Aquella noche, el aire se volvió pesado y las velas de los altares parpadearon con un resuello que parecía un suspiro. Al amanecer, cuando Abundio fue a la milpa, el monte amaneció distinto. En el camino del panteón, vio figuras moviéndose entre la bruma: muertos caminando. Algunos reían al probar tamales calientes que sus familias les habían dejado.
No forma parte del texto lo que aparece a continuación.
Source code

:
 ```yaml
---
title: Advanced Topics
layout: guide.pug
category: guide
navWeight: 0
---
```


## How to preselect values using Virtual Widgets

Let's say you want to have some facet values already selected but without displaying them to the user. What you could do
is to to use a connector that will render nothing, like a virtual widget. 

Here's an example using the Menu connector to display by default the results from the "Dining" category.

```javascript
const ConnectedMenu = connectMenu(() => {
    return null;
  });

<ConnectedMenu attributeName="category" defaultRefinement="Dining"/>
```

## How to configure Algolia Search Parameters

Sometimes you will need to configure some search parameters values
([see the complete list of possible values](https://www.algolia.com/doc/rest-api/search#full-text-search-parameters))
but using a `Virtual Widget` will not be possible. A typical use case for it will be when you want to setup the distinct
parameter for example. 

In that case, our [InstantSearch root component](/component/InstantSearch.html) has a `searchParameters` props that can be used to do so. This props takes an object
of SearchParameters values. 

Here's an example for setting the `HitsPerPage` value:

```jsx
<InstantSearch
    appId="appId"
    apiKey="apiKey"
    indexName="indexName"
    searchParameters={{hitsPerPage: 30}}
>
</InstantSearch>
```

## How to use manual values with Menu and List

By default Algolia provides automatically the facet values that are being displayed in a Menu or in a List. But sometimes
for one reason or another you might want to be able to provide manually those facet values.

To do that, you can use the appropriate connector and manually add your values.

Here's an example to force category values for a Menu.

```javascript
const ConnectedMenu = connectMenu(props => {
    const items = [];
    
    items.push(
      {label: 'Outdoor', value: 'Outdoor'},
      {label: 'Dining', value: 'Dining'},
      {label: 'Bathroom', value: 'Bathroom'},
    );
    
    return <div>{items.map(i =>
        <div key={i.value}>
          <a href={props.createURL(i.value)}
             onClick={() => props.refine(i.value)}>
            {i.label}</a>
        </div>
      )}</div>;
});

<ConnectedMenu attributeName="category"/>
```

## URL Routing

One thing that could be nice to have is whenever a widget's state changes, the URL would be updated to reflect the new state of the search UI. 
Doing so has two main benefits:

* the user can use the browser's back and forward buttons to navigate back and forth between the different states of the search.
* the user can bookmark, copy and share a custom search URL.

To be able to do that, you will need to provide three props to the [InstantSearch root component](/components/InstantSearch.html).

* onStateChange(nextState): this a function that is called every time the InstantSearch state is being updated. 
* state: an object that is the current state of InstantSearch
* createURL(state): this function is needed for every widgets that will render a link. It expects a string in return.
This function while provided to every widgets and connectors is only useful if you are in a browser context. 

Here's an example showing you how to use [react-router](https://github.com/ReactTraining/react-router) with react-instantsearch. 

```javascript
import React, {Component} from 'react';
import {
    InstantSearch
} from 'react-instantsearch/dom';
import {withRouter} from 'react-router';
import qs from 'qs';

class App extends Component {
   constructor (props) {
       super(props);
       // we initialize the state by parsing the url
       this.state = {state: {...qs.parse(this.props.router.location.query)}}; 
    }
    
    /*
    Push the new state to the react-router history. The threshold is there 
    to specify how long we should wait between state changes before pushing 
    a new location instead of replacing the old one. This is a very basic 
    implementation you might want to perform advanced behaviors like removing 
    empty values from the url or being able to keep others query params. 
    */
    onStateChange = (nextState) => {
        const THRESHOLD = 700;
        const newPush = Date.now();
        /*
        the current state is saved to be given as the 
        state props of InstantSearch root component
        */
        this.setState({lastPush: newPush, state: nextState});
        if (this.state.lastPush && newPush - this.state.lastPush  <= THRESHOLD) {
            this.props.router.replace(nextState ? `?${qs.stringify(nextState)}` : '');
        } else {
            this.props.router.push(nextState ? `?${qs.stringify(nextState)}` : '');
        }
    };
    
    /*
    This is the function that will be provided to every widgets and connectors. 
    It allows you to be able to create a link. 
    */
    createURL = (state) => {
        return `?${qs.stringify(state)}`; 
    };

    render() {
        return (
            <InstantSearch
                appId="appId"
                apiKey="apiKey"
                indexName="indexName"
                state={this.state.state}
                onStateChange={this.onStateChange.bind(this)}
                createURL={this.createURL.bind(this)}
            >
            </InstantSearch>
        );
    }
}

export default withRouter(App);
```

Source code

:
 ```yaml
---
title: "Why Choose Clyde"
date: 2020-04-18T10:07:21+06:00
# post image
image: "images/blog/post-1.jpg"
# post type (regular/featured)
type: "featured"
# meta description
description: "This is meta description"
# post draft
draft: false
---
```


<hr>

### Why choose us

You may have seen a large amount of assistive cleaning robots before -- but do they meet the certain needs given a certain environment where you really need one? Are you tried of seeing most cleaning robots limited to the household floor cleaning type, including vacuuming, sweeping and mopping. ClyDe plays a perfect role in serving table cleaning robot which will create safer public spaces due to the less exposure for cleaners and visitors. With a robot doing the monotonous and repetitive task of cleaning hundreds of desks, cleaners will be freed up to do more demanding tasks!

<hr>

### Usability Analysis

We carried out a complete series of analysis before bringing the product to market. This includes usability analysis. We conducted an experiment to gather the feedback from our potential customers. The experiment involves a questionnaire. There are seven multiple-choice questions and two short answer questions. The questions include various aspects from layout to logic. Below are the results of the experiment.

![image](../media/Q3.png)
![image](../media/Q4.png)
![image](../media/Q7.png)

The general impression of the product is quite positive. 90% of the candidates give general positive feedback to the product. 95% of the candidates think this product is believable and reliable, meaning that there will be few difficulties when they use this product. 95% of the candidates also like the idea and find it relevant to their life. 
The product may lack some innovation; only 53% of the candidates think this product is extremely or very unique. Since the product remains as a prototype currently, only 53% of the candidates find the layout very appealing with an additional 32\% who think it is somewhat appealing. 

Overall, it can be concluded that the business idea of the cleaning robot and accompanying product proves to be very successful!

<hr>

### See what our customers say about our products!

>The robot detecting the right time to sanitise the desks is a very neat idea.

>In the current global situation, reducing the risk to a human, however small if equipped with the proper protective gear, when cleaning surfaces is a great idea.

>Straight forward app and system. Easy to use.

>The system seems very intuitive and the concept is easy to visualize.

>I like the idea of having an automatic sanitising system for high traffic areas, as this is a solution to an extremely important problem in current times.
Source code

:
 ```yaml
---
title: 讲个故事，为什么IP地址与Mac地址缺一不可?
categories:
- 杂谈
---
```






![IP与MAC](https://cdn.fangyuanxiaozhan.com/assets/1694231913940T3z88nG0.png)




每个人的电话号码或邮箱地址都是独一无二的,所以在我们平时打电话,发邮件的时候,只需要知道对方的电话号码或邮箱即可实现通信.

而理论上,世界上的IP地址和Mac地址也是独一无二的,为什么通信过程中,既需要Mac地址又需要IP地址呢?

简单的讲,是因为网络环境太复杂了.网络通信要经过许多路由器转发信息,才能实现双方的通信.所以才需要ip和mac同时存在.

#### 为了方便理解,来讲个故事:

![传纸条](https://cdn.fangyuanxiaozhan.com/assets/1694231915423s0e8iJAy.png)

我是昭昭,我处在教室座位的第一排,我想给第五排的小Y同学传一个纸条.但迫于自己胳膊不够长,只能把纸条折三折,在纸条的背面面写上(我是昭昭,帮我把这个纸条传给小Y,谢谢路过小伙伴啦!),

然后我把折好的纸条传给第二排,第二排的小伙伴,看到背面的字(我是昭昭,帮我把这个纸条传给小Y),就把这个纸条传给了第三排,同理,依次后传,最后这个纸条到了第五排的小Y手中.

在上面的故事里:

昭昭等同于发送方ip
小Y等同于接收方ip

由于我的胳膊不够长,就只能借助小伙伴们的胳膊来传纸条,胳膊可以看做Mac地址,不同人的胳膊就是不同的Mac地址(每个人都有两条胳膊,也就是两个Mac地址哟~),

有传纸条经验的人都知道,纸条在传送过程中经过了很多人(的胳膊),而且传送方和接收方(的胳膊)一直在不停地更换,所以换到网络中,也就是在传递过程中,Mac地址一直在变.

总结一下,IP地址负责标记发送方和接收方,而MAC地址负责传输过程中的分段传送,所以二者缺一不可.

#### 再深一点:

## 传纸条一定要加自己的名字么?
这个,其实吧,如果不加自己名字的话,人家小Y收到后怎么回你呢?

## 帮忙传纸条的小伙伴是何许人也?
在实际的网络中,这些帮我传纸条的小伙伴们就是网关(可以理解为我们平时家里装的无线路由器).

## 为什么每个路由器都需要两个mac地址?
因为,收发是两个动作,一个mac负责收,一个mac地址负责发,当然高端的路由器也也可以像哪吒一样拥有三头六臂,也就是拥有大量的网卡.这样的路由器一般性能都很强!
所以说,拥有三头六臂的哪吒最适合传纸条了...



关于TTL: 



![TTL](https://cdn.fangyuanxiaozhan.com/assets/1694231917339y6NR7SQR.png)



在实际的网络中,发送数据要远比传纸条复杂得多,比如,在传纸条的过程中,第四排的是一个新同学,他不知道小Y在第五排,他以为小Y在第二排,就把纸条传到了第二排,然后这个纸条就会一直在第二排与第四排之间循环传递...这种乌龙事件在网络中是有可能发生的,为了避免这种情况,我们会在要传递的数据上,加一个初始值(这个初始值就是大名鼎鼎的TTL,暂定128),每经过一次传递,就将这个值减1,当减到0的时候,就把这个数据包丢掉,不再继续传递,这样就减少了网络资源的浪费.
Otros lloraban por el olvido.
Pero al final del cortejo, vio a una pareja de ancianos que avanzaba lentamente, retorciéndose de dolor, con una vela de chapopote ardiendo bajo la espalda.
¡Eran sus padres!
Lo miraban con los ojos apagados por el reproche.
Abundio corrió a su casa entre gritos y llanto. Ordenó matar un marrano, preparar tamales y encender cirios de cera virgen. Quiso reparar su burla con fiesta, rezos y música. Llamó a su compadre Chucho González, el jaranero, para que tocara sobre las tumbas de sus padres en el panteón de San Juan, allá por Toteco y Raya Obscura.
—Vieja —dijo finalmente, agotado—, tengo sueño… mucho sueño. Voy a dormir un rato. Si despierto, me confieso. Si no, Dios sabrá.
Se recostó en el catre del patio. Cuando salieron los primeros chicharrones, Demasía mandó a Irene a despertarlo. La muchacha gritó al verlo: Abundio estaba muerto, con los ojos abiertos y la boca torcida por el espanto.
El pueblo entero lloró, pues nunca antes alguien había preparado su propio velorio.
Desde entonces, Demasía e Irene se consagraron al servicio de la iglesia, recorriendo pueblos y montes para honrar santos y levantar altares.
Pero cuentan los pastores que cuando cae la noche en Rancho Nuevo, una mujer y su hija aparecen caminando entre las sombras, con cirios en las manos y una vela de chapopote encendida frente a ellas…
porque dicen que no fue Abundio quien murió esa noche,
sino su alma,
y que su cuerpo —vacío y sin descanso— sigue tocando jarana en el panteón de San Juan cada Día de Muertos.